Hardware has changed a lot over the years, with ever more prefetch and lookahead (whatever the difference is...), caches etc. Often, it causes locality to be essential to performance. Sequential array search is more or less synonymous with locality. Accessing one more element, in index order, is like adding one instruction to a tight loop: It is hardly noticeable on the execution time. Accessing a tree with pointers everywhere both defeats CPU caching (to some degree) and it could trigger a significant amount of hard page faults in environments where physical memory space is scarce. So my vote goes for higher respect for sequential searches through packed arrays
(It's not just binary trees. but i get into that at the link)
The reason the binary tree is useful to me specifically is I'm trying to speed up an already fast port of lex (flexish tho) to C# - it's called gplex. Unfortunately, it stores things as a binary tree. I don't understand how it's using it well enough to change the underlying data structure, but i can fix this:
internal TreeNode(int mn, int mx, int vl)
min = mn; max = mx; value = vl;
I didn't write this class. I just don't like lKid or rKid being TreeNode classes. That's crap use of the heap and even though heap is cheap in .net it isn't free. This is for an nfa/dfa lexer. i think it uses both. it can backtrack, but it can also do it without that overhead.
Also in terms of binary trees, you can achieve excellent locality using a splay tree but i find that in almost all cases, the moving the tree around is more costly than what you save by locality.
When I was growin' up, I was the smartest kid I knew. Maybe that was just because I didn't know that many kids. All I know is now I feel the opposite.
for static or constant trees, this is more efficient, but if the trees change (additions, deletions, change parents, etc) during their life time, the OP's method has an additional level of indirection so that it's more flexible and easier to manage ...
Long time ago, in my student days, I was engaged as a TA for the freshman "101 Programming" course, with a little above 1000 students. This was in the transition from Fortran to Pascal as the primary programming language. Ssome of the faculties at the Tech U was very conservative: Real Engineers program in Fortran! Pascal is for sisses!

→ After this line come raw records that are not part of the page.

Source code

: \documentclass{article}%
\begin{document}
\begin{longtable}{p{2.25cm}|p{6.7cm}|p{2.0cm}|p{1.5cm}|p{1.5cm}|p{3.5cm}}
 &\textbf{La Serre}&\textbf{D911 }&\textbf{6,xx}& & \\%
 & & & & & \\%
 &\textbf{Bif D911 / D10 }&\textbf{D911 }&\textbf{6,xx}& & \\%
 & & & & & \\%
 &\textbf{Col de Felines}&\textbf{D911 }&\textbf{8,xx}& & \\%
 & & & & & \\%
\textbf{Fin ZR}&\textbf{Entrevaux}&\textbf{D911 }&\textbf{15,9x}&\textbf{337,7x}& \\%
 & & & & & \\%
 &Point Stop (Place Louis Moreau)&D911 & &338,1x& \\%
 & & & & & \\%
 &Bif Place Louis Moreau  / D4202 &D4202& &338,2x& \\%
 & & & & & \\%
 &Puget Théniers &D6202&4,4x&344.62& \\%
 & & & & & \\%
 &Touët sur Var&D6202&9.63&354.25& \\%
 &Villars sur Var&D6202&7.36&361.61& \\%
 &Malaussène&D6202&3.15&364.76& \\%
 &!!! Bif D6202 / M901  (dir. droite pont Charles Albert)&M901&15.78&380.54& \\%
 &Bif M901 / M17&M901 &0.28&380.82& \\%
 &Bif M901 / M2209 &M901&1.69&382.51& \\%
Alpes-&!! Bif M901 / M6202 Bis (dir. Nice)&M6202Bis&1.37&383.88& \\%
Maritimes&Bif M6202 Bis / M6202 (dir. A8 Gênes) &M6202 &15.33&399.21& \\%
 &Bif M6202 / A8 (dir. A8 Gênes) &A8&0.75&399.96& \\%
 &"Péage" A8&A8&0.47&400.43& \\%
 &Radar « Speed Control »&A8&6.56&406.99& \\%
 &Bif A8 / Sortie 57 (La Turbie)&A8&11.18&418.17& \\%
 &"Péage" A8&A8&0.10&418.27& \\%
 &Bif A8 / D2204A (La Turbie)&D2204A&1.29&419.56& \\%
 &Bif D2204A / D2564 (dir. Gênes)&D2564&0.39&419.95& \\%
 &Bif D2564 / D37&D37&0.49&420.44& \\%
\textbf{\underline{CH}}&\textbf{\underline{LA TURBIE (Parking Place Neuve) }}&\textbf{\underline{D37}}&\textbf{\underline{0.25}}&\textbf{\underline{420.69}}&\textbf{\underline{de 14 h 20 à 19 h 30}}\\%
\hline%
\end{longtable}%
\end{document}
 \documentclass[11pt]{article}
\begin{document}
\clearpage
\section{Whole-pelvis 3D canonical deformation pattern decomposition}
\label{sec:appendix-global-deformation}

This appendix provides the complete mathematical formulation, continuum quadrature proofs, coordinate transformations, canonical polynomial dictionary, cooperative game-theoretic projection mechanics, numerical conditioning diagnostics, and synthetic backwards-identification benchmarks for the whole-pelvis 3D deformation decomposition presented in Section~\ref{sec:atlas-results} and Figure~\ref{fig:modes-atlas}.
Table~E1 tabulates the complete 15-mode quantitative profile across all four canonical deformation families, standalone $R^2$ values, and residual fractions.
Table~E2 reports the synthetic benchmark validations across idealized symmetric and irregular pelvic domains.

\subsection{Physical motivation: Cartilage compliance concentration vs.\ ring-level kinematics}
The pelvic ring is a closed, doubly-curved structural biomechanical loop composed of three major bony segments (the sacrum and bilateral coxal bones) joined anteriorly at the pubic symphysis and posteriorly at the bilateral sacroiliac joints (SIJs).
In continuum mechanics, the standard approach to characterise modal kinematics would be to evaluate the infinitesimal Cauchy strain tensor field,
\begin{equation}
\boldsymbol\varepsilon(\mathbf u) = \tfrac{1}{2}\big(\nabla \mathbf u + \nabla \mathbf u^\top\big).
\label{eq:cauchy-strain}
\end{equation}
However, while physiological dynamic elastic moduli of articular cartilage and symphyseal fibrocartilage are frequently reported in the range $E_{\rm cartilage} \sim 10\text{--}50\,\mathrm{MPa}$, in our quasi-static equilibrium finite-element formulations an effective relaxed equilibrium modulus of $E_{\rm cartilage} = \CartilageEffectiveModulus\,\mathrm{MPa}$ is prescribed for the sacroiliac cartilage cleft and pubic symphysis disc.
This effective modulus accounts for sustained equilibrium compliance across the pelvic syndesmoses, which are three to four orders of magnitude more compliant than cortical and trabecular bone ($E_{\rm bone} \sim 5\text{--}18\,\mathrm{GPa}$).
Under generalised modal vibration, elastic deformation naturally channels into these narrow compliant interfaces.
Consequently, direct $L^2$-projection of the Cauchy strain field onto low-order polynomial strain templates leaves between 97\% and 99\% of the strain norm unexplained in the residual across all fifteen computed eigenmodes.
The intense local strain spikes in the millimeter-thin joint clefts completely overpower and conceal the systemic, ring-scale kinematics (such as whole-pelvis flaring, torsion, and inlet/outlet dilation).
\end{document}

So the course came in two varieties: Students of Chemistry and Construction Engineering learned Fortran, most others learned Pascal programming. The topics were the same, and three out of four homework assignments were identical. For the last one, the Pascal students were to create a linked list and define some operations on it. The Fortran student did something else, I don't remember what.
I was approached by this chemistry girl, good-looking and friendly, but she was a little crossed: She had heard that those Pascal students were learning something that she didn't learn in the Fortran course. Why not? Why couldn't they all learn it? Well... Fortran doensn't have pointers, so it isn't possible. But what are pointers? I gave her a very simple explanation - it is not a value, but it tells you where to find the value. Like this list, you have the three data fields in each record, and a fourth one that tells where the next record is.
I may have said something like "think of memory as large array, and that fourth value is the array index of the next record". I must have, because a week later, this young lady was back, telling that she had obtained a copy of the Pascal homework assignment. Now she had programmed it in Fortran, using array indexes as pointers. It appearently worked, but if I would take a look at it, she would be happy...
That lady certaily neither looked like nor behaved as the stereotype of a top rate engineer, but I have a gut feeling that she had the qualities required (not for "stereotype" but for "top rate" )! I never saw her after that 101 Programming course, so I can't tell for sure, but I am quite sure she has had a successful career.
I guess it is quite obvious why I came to think of this old memory when reading your post.